What is expected:
Retype, word for word, every line of the records below starting at the one that contains "functions, are as" and ending at the one that contains "The original paper notes"; include both of those lines and nothing more.

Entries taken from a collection
+++
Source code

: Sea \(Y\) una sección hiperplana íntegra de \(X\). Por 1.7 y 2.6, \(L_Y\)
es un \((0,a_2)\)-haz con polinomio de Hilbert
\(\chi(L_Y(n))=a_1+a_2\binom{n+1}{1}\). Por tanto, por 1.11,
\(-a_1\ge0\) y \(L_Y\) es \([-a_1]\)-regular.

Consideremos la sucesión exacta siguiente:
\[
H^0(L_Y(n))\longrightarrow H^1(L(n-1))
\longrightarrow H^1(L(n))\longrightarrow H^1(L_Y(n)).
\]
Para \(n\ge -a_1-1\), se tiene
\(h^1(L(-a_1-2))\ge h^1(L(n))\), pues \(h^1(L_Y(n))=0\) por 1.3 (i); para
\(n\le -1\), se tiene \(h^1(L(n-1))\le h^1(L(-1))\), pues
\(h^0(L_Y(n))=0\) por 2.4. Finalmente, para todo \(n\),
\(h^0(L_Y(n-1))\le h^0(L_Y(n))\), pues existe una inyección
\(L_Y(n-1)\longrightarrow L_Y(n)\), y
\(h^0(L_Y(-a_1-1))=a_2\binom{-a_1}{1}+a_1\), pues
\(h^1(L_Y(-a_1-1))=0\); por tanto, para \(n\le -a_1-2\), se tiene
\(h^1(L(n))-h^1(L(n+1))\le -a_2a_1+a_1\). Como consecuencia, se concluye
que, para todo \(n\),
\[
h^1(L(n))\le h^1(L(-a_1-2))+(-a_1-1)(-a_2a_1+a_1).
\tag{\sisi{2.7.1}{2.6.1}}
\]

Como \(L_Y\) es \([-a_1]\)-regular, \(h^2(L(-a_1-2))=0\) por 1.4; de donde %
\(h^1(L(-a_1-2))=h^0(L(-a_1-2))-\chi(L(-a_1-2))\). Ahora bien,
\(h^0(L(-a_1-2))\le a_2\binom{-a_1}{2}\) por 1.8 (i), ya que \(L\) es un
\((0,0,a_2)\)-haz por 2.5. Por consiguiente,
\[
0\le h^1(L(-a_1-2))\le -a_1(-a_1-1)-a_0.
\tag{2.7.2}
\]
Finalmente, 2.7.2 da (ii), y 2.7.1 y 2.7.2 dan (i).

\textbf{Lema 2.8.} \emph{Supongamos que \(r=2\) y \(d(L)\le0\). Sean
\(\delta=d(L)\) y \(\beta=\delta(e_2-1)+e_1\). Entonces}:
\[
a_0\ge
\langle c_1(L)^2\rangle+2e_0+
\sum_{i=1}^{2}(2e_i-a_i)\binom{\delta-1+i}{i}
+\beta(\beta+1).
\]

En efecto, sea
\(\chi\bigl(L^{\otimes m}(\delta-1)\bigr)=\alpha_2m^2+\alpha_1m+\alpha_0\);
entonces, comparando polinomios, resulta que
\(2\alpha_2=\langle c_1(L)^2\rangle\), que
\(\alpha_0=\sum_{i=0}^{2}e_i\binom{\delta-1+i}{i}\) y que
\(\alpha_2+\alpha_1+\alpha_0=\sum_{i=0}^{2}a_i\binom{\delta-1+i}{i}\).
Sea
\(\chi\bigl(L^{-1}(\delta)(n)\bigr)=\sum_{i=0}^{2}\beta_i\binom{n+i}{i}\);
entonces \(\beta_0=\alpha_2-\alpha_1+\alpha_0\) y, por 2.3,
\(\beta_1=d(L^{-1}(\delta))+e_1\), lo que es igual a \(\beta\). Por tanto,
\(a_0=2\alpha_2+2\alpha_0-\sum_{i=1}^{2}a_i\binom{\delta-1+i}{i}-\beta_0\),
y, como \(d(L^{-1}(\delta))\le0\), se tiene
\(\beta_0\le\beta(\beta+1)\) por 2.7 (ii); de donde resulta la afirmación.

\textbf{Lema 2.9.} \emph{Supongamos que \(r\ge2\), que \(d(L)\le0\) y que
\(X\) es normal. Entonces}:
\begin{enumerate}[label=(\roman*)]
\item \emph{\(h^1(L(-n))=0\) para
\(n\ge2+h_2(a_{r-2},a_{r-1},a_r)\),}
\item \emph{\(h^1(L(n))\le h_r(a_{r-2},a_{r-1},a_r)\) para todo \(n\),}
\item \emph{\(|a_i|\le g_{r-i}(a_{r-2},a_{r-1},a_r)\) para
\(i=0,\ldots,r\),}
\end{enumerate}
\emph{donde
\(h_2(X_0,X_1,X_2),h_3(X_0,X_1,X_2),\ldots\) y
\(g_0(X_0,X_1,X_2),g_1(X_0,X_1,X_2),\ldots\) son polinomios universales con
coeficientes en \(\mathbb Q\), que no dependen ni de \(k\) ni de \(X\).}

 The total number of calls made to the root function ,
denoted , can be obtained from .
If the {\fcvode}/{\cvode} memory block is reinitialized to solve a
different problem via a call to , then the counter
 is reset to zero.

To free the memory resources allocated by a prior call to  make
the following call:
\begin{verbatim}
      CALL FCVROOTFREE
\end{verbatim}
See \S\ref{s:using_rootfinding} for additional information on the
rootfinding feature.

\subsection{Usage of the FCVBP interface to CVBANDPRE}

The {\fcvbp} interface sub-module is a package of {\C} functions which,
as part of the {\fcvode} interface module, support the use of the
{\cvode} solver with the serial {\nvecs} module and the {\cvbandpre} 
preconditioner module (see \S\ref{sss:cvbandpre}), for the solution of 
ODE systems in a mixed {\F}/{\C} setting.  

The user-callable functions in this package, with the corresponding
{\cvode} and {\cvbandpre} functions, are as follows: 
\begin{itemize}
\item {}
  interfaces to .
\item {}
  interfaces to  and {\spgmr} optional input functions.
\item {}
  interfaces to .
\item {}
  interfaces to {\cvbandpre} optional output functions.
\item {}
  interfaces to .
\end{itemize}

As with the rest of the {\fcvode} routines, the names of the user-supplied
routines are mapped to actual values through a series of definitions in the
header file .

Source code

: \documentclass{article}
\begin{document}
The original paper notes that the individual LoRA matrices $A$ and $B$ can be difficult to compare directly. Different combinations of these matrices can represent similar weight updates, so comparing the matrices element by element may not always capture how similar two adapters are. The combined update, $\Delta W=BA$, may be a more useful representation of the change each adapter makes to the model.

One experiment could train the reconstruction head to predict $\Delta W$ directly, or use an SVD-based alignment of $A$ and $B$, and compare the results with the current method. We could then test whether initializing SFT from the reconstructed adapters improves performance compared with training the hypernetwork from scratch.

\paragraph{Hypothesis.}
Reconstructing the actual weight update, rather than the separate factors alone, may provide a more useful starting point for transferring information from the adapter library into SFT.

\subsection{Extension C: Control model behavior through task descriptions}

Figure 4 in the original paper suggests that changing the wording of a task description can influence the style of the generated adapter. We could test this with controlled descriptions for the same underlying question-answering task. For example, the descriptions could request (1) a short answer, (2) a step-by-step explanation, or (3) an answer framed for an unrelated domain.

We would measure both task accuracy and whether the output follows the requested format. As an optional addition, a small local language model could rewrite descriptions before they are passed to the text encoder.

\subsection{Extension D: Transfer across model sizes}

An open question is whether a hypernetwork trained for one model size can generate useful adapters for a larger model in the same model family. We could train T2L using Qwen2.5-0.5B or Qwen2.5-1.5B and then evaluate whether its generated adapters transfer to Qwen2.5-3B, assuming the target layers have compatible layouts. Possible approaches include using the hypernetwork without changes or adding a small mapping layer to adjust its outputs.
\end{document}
+++
Result of this exercise:
{\cvode} and {\cvbandpre} functions, are as follows: 
\begin{itemize}
\item {}
  interfaces to .
\item {}
  interfaces to  and {\spgmr} optional input functions.
\item {}
  interfaces to .
\item {}
  interfaces to {\cvbandpre} optional output functions.
\item {}
  interfaces to .
\end{itemize}

As with the rest of the {\fcvode} routines, the names of the user-supplied
routines are mapped to actual values through a series of definitions in the
header file .

Source code

: \documentclass{article}
\begin{document}
The original paper notes that the individual LoRA matrices $A$ and $B$ can be difficult to compare directly. Different combinations of these matrices can represent similar weight updates, so comparing the matrices element by element may not always capture how similar two adapters are. The combined update, $\Delta W=BA$, may be a more useful representation of the change each adapter makes to the model.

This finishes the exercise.